There are different glycosylases which each recognise a different lesion;

• Uracil glycosylase - detects when cysteine is damaged to become uracil.

• 8-oxoG glycosylase - detects when guanine is damaged.

• 3-methyladenine glycosylase - detects when adenine is damaged.

Where do glycosylases struggle?

Glycosylases do not recognise what the original strand was - like with the DNA methylation mechanism (parent vs daughter) - therefore they struggle with mutations that result in a normal DNA base, but wrong pairing. 

• For example, deamination of methylated cysteine results in a G:T (since it becomes thymine) pairing which is unable to be detected by normal glycosylases as they do not know whether G or T is correct. This requires a specialised glycosylase that identifies this particular pairing and ALWAYS changes the T to a C - this is driven by evolution as this mutation is more common.

How does nucleotide excision repair occur?

Nucleotide excision repair recognises distortions in DNA - these can be caused by a thymine dimer, or a chemical adduct to a base. Detection of distortion is followed by the removal of a short single stranded segment which is then filled up, using the undamaged stand as a template.

• UvrA scans the DNA to find distortions. At this point, it is bound to UvrB to form a UvrAB complex - B does nothing right now.

• Once a distortion is detected, UvrA leaves the complex. UvrB then melts the DNA to create a single stranded bubble around the distortion which allows access. 

• UvrB then recruits UvrC which cuts DNA upstream and downstream of the distortion.

• This then recruits UvrD, a DNA helicase, which releases the single stranded segment from the duplex by hydrolysing the hydrogen bonds. 

• DNA polymerase synthesises a new strand, DNA ligase joins it to the DNA molecule.

UvrA, B, C and D are specific to E. coli. In eukaryotes, similar systems exist but include around 25 polypeptides.

How does transcription-coupled repair occur?

Distortions in the DNA slow down or stop RNA polymerase during transcription - detection. This allows transcription-coupled repair to take place, whereby RNA polymerase backs up and recruits UvrAB after encountering a distortion. Nucleotide excision repair occurs whilst RNA polymerase is still attached.

How does double stranded break repair occur?

Double-stranded break repair replies on the fact that there are sister chromatids with the same DNA. It uses homologous recombination to fix this. Firstly, the ends are resections so that one strand overhangs the other (only one strand is cut). These overhangs enable strand invasion of the sister chromatid, so that the non-damaged stand can serve as templates for the damaged strands. DNA polymerase extends the damaged strand, and DNA ligase joins it creating Holliday junctions (marked in yellow arrows) - which get resolved to give rise to repaired DNA. This only works in eukaryotes as we have sister chromatids.

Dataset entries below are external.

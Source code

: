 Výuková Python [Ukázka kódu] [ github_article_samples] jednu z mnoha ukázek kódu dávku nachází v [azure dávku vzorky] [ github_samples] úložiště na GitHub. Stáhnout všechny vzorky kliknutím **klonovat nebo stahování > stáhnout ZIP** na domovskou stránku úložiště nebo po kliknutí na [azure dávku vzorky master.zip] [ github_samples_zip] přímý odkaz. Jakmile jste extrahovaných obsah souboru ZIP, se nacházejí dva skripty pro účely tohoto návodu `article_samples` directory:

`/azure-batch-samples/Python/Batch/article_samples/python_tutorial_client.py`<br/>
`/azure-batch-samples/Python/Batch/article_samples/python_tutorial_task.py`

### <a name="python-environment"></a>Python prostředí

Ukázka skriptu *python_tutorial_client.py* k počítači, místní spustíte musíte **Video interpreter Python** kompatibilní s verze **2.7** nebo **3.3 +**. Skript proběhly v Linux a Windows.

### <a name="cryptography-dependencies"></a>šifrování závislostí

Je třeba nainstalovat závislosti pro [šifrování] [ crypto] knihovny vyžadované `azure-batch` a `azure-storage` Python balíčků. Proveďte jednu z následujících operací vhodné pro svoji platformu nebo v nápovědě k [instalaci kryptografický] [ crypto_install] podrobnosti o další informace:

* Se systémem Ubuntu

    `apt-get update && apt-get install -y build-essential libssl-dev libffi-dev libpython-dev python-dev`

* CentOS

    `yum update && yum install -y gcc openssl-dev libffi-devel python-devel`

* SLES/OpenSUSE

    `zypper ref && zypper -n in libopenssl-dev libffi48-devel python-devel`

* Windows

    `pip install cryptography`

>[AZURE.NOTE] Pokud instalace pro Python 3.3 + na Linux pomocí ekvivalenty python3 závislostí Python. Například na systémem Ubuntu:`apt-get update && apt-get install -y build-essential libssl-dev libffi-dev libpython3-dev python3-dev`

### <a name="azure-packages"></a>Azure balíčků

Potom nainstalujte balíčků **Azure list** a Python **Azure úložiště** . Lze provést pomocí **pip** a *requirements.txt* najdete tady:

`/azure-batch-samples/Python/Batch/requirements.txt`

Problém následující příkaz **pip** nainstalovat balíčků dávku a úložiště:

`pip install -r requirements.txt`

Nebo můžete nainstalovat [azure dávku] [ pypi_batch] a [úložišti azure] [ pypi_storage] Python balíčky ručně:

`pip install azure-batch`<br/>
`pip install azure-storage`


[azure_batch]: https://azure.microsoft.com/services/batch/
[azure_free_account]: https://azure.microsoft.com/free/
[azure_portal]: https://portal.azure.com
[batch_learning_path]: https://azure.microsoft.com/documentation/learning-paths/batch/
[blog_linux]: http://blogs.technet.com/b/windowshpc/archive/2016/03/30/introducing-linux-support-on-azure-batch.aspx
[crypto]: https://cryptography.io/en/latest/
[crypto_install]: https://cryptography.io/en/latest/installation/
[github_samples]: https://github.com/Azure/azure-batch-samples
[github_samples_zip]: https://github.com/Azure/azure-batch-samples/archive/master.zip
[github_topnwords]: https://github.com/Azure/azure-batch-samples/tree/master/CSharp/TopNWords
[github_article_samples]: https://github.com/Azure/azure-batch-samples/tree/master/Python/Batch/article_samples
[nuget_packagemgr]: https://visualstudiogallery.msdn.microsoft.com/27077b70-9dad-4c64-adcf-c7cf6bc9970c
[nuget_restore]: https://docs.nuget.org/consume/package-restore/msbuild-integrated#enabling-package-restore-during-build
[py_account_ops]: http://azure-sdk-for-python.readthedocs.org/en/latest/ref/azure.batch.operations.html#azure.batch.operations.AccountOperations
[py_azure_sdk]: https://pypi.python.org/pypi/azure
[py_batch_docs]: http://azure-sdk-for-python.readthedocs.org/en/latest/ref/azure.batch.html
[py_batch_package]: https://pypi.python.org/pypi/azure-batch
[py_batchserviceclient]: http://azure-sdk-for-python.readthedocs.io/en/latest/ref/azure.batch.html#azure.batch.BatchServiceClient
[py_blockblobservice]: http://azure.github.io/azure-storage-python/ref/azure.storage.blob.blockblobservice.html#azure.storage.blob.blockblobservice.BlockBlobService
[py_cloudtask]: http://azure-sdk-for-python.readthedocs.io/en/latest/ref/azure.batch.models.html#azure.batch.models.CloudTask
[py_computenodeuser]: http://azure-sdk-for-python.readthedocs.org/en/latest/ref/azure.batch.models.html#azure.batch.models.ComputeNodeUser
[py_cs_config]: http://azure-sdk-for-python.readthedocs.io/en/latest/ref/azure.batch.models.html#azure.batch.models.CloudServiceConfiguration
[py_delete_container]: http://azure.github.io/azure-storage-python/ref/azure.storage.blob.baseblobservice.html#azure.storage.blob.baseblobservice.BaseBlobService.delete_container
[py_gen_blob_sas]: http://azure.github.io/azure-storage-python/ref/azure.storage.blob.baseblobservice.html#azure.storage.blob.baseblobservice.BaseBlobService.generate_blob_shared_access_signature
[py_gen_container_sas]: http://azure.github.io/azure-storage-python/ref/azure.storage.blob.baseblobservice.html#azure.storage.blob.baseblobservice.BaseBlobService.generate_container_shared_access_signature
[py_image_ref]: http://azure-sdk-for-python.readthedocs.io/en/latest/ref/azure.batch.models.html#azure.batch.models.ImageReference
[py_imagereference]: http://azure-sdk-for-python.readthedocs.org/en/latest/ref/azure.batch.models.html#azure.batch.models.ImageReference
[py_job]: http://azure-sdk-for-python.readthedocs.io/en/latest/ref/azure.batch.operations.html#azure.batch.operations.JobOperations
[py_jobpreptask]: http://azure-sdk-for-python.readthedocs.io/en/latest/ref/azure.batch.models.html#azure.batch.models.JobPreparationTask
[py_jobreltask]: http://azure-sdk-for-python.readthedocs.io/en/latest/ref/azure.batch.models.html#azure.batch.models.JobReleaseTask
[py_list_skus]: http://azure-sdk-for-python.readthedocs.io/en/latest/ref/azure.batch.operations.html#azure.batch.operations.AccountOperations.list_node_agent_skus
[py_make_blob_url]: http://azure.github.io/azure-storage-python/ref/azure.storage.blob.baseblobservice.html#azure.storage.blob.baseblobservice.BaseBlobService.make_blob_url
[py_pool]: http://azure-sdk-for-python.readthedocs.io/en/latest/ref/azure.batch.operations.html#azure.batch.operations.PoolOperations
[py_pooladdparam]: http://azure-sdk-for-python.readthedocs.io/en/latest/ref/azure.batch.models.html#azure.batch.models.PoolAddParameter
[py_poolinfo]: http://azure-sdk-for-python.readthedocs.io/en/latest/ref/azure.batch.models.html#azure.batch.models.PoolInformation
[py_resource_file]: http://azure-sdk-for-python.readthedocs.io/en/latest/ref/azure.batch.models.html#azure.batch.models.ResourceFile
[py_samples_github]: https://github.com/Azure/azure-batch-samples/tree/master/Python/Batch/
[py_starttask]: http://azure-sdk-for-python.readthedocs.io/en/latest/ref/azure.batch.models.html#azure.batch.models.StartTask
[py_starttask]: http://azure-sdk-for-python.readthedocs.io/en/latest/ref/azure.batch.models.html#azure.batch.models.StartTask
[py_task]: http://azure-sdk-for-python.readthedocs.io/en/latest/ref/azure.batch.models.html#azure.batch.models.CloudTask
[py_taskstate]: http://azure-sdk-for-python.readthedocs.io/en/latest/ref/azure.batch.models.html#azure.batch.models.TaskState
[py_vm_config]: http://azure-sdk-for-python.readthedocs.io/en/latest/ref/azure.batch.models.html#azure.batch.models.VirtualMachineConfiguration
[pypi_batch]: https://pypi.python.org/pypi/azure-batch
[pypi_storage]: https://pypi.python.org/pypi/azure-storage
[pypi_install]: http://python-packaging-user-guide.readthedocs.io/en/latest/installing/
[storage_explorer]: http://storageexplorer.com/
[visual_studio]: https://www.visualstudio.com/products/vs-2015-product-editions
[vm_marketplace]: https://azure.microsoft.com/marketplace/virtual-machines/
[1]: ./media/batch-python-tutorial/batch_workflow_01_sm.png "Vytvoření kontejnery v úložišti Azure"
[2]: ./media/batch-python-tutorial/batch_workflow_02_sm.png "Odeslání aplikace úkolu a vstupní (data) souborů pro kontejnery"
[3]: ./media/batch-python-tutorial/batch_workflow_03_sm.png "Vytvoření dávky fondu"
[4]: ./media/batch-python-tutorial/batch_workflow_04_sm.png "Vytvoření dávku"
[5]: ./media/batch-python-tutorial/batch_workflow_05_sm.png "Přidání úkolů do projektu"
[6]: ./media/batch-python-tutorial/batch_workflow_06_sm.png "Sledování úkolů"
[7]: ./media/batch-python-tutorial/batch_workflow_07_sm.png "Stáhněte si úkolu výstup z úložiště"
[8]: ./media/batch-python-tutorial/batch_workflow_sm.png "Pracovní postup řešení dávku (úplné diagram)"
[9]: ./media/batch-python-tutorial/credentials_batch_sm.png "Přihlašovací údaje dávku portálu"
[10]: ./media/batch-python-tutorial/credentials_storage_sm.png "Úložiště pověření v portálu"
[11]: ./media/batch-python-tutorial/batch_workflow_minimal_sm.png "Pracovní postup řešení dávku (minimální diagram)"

What is non-homologous end joining?

Non-homologous end joining is done by both eukaryotes and prokaryotes. It is a fail safe mechanism by which the ends of chromosomes are stuck together using DNA ligase. This results in potential large mistakes permanently encoded in the DNA, but this is better than a break.

What is translesion and how does it occur?

Some types of damage can disrupt DNA polymerase, but there are no mechanisms to fix this. When DNA polymerase stalls, DNA would not be fully replicated to amplify the damage. Translesion allows DNA polymerase to skip the damage.

• DNA polymerase stalls, separates and then Y-polymerase is recruited.

• Y-polymerases are a specialised family that incorporate base pairs independently of base pairing of the other strand. Once it passes the damage, DNA polymerase is re-recruited.

This process is very error-prone, therefore cells only use this mechanism in extreme stress. Y-polymerases are expressed as part of the SOS response - a coordinate response that is triggered by large-scale damage to the DNA or cell.